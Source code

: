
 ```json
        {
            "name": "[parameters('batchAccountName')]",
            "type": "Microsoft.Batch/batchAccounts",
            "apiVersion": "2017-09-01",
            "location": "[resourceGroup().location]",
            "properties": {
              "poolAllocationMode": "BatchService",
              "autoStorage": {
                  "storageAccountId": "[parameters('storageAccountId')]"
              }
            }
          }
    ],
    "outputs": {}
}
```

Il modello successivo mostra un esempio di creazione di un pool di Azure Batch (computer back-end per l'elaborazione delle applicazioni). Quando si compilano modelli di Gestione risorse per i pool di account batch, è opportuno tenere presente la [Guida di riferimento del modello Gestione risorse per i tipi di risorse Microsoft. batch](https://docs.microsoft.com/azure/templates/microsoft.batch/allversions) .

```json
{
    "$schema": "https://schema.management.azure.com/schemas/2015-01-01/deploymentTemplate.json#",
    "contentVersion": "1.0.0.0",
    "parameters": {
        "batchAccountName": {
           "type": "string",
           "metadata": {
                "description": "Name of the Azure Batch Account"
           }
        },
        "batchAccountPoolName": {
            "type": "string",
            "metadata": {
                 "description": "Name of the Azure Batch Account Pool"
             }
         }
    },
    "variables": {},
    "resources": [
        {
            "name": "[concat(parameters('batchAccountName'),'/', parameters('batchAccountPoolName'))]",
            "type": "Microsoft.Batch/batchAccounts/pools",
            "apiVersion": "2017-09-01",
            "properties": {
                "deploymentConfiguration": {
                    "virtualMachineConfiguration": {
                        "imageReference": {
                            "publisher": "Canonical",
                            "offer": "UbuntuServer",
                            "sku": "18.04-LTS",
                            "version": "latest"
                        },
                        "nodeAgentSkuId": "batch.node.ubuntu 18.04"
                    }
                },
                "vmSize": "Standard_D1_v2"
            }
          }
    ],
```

━━━━━━━━

WHAT IS REQUIRED:
Wherever a line in the records contains the word "batchAccountName", copy that line.

REPLY:
            "name": "[parameters('batchAccountName')]",
        "batchAccountName": {
            "name": "[concat(parameters('batchAccountName'),'/', parameters('batchAccountPoolName'))]",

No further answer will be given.